Les histoires que contaient autrefois les Grecs, et que l'on appelle aujourd'hui leurs mythes, jouaient un rôle dans la compréhension de l'arété et de l'eusébie en ce qu'elles illustraient pour les auditeurs les vertus de la civilisation grecque. En entendant comment les héros, les rois et même les dieux se comportaient, l'auditeur disposait d'un modèle pour son propre comportement. Parmi les nombreux mythes que les Grecs racontaient, celui d'Hercule et de la reine Alceste illustre parfaitement les vertus de l'excellence personnelle et du devoir social. Il existe deux versions du mythe, dont une dans laquelle Hercule ne joue aucun rôle, mais grâce au dramaturge Euripide (480-406 av. JC) et à sa pièce Alceste, c'est la version mettant en scène Hercule qui est la plus connue.
Histoire d'Alceste et d'Admète
Les deux versions commencent de la même manière et soulignent l'importance de la loyauté, de l'amour et de la bonté dans l'accomplissement du devoir social. Il était une fois, nous dit l'histoire, vivait un bon roi nommé Admète, qui régnait sur un petit royaume en Thessalie. Il connaissait chacun de ses sujets par son nom et, une nuit, lorsqu'un étranger se présenta à sa porte pour lui demander de la nourriture, il comprit que l'homme devait venir d'un pays lointain, mais l'accueillit tout de même chez lui. Il nourrit et habilla l'étranger mais lorsqu'il lui demanda son nom, l'homme lui répondit seulement qu'il souhaitait devenir son esclave. Admète n'avait pas besoin d'un esclave supplémentaire mais, reconnaissant la détresse de l'homme, il le prit à son service en tant que berger.
L'étranger séjourna chez Admète pendant un an et un jour, puis se révéla être le dieu Apollon. Zeus l'avait envoyé sur terre pour le punir et il ne pouvait pas retourner au royaume des dieux avant d'avoir servi d'esclave à un mortel pendant un an. Apollon remercia Admète pour sa bonté et lui offrit un cadeau de son choix, mais Admète lui répondit qu'il avait tout ce dont il avait besoin et qu'il ne demandait aucune récompense pour son geste.
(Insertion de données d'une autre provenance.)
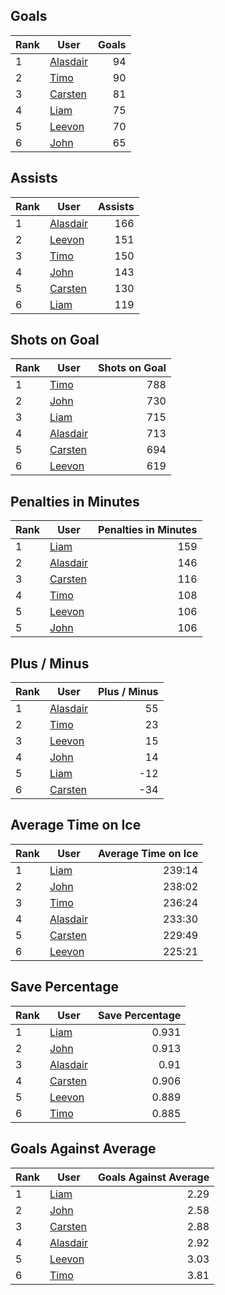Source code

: ## Goals
| Rank | User | Goals |
| :--- | ---- | ---------: |
| 1 | [Alasdair](https://github.com/llevasseur/fantasy-hockey-league/blob/main/ROSTERS.md#Alasdair) |  94 |
| 2 | [Timo](https://github.com/llevasseur/fantasy-hockey-league/blob/main/ROSTERS.md#Timo) |  90 |
| 3 | [Carsten](https://github.com/llevasseur/fantasy-hockey-league/blob/main/ROSTERS.md#Carsten) |  81 |
| 4 | [Liam](https://github.com/llevasseur/fantasy-hockey-league/blob/main/ROSTERS.md#Liam) |  75 |
| 5 | [Leevon](https://github.com/llevasseur/fantasy-hockey-league/blob/main/ROSTERS.md#Leevon) |  70 |
| 6 | [John](https://github.com/llevasseur/fantasy-hockey-league/blob/main/ROSTERS.md#John) |  65 |
## Assists
| Rank | User | Assists |
| :--- | ---- | ---------: |
| 1 | [Alasdair](https://github.com/llevasseur/fantasy-hockey-league/blob/main/ROSTERS.md#Alasdair) |  166 |
| 2 | [Leevon](https://github.com/llevasseur/fantasy-hockey-league/blob/main/ROSTERS.md#Leevon) |  151 |
| 3 | [Timo](https://github.com/llevasseur/fantasy-hockey-league/blob/main/ROSTERS.md#Timo) |  150 |
| 4 | [John](https://github.com/llevasseur/fantasy-hockey-league/blob/main/ROSTERS.md#John) |  143 |
| 5 | [Carsten](https://github.com/llevasseur/fantasy-hockey-league/blob/main/ROSTERS.md#Carsten) |  130 |
| 6 | [Liam](https://github.com/llevasseur/fantasy-hockey-league/blob/main/ROSTERS.md#Liam) |  119 |
## Shots on Goal
| Rank | User | Shots on Goal |
| :--- | ---- | ---------: |
| 1 | [Timo](https://github.com/llevasseur/fantasy-hockey-league/blob/main/ROSTERS.md#Timo) |  788 |
| 2 | [John](https://github.com/llevasseur/fantasy-hockey-league/blob/main/ROSTERS.md#John) |  730 |
| 3 | [Liam](https://github.com/llevasseur/fantasy-hockey-league/blob/main/ROSTERS.md#Liam) |  715 |
| 4 | [Alasdair](https://github.com/llevasseur/fantasy-hockey-league/blob/main/ROSTERS.md#Alasdair) |  713 |
| 5 | [Carsten](https://github.com/llevasseur/fantasy-hockey-league/blob/main/ROSTERS.md#Carsten) |  694 |
| 6 | [Leevon](https://github.com/llevasseur/fantasy-hockey-league/blob/main/ROSTERS.md#Leevon) |  619 |
## Penalties in Minutes
| Rank | User | Penalties in Minutes |
| :--- | ---- | ---------: |
| 1 | [Liam](https://github.com/llevasseur/fantasy-hockey-league/blob/main/ROSTERS.md#Liam) |  159 |
| 2 | [Alasdair](https://github.com/llevasseur/fantasy-hockey-league/blob/main/ROSTERS.md#Alasdair) |  146 |
| 3 | [Carsten](https://github.com/llevasseur/fantasy-hockey-league/blob/main/ROSTERS.md#Carsten) |  116 |
| 4 | [Timo](https://github.com/llevasseur/fantasy-hockey-league/blob/main/ROSTERS.md#Timo) |  108 |
| 5 | [Leevon](https://github.com/llevasseur/fantasy-hockey-league/blob/main/ROSTERS.md#Leevon) |  106 |
| 5 | [John](https://github.com/llevasseur/fantasy-hockey-league/blob/main/ROSTERS.md#John) |  106 |
## Plus / Minus
| Rank | User | Plus / Minus |
| :--- | ---- | ---------: |
| 1 | [Alasdair](https://github.com/llevasseur/fantasy-hockey-league/blob/main/ROSTERS.md#Alasdair) |  55 |
| 2 | [Timo](https://github.com/llevasseur/fantasy-hockey-league/blob/main/ROSTERS.md#Timo) |  23 |
| 3 | [Leevon](https://github.com/llevasseur/fantasy-hockey-league/blob/main/ROSTERS.md#Leevon) |  15 |
| 4 | [John](https://github.com/llevasseur/fantasy-hockey-league/blob/main/ROSTERS.md#John) |  14 |
| 5 | [Liam](https://github.com/llevasseur/fantasy-hockey-league/blob/main/ROSTERS.md#Liam) |  -12 |
| 6 | [Carsten](https://github.com/llevasseur/fantasy-hockey-league/blob/main/ROSTERS.md#Carsten) |  -34 |
## Average Time on Ice
| Rank | User | Average Time on Ice |
| :--- | ---- | ---------: |
| 1 | [Liam](https://github.com/llevasseur/fantasy-hockey-league/blob/main/ROSTERS.md#Liam) |  239:14 |
| 2 | [John](https://github.com/llevasseur/fantasy-hockey-league/blob/main/ROSTERS.md#John) |  238:02 |
| 3 | [Timo](https://github.com/llevasseur/fantasy-hockey-league/blob/main/ROSTERS.md#Timo) |  236:24 |
| 4 | [Alasdair](https://github.com/llevasseur/fantasy-hockey-league/blob/main/ROSTERS.md#Alasdair) |  233:30 |
| 5 | [Carsten](https://github.com/llevasseur/fantasy-hockey-league/blob/main/ROSTERS.md#Carsten) |  229:49 |
| 6 | [Leevon](https://github.com/llevasseur/fantasy-hockey-league/blob/main/ROSTERS.md#Leevon) |  225:21 |
## Save Percentage
| Rank | User | Save Percentage |
| :--- | ---- | ---------: |
| 1 | [Liam](https://github.com/llevasseur/fantasy-hockey-league/blob/main/ROSTERS.md#Liam) |  0.931 |
| 2 | [John](https://github.com/llevasseur/fantasy-hockey-league/blob/main/ROSTERS.md#John) |  0.913 |
| 3 | [Alasdair](https://github.com/llevasseur/fantasy-hockey-league/blob/main/ROSTERS.md#Alasdair) |  0.91 |
| 4 | [Carsten](https://github.com/llevasseur/fantasy-hockey-league/blob/main/ROSTERS.md#Carsten) |  0.906 |
| 5 | [Leevon](https://github.com/llevasseur/fantasy-hockey-league/blob/main/ROSTERS.md#Leevon) |  0.889 |
| 6 | [Timo](https://github.com/llevasseur/fantasy-hockey-league/blob/main/ROSTERS.md#Timo) |  0.885 |
## Goals Against Average
| Rank | User | Goals Against Average |
| :--- | ---- | ---------: |
| 1 | [Liam](https://github.com/llevasseur/fantasy-hockey-league/blob/main/ROSTERS.md#Liam) |  2.29 |
| 2 | [John](https://github.com/llevasseur/fantasy-hockey-league/blob/main/ROSTERS.md#John) |  2.58 |
| 3 | [Carsten](https://github.com/llevasseur/fantasy-hockey-league/blob/main/ROSTERS.md#Carsten) |  2.88 |
| 4 | [Alasdair](https://github.com/llevasseur/fantasy-hockey-league/blob/main/ROSTERS.md#Alasdair) |  2.92 |
| 5 | [Leevon](https://github.com/llevasseur/fantasy-hockey-league/blob/main/ROSTERS.md#Leevon) |  3.03 |
| 6 | [Timo](https://github.com/llevasseur/fantasy-hockey-league/blob/main/ROSTERS.md#Timo) |  3.81 |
Apollon lui dit alors qu'il viendrait à son aide si à l'avenir il avait besoin de quoi que ce soit, puis il disparut.
Peu de temps après, Admète tomba amoureux de la princesse Alceste, de la ville voisine d'Iolcus. Alceste, belle et douce, avait de nombreux prétendants, mais elle ne voulait épouser qu'Admète. Son père, Pélias, refusa la demande en mariage d'Admète et décréta qu'il ne lui donnerait sa fille que s'il entrait dans la ville sur un char tiré par un lion et un sanglier. Abattu par ce coup du sort, Admète se souvint alors de la promesse d'Apollon et invoqua le dieu, qui apparut. Celui-ci maîtrisa un lion et un sanglier, puis les attela à un char d'or. Admète conduisit alors le char jusqu'à Alceste et Pélias n'eut d'autre choix que de lui donner Alceste en mariage. Apollon, qui se trouvait parmi les invités du mariage, offrit à Admète en cadeau une forme inhabituelle d'immortalité. Apollon leur expliqua qu'il avait conclu un accord avec les Moires, qui gouvernent tout le monde, afin que s'il arrivait qu'Admète tombe malade au point d'en mourir, il puisse recouvrer la santé à condition que quelqu'un d'autre se porte volontaire pour mourir à sa place.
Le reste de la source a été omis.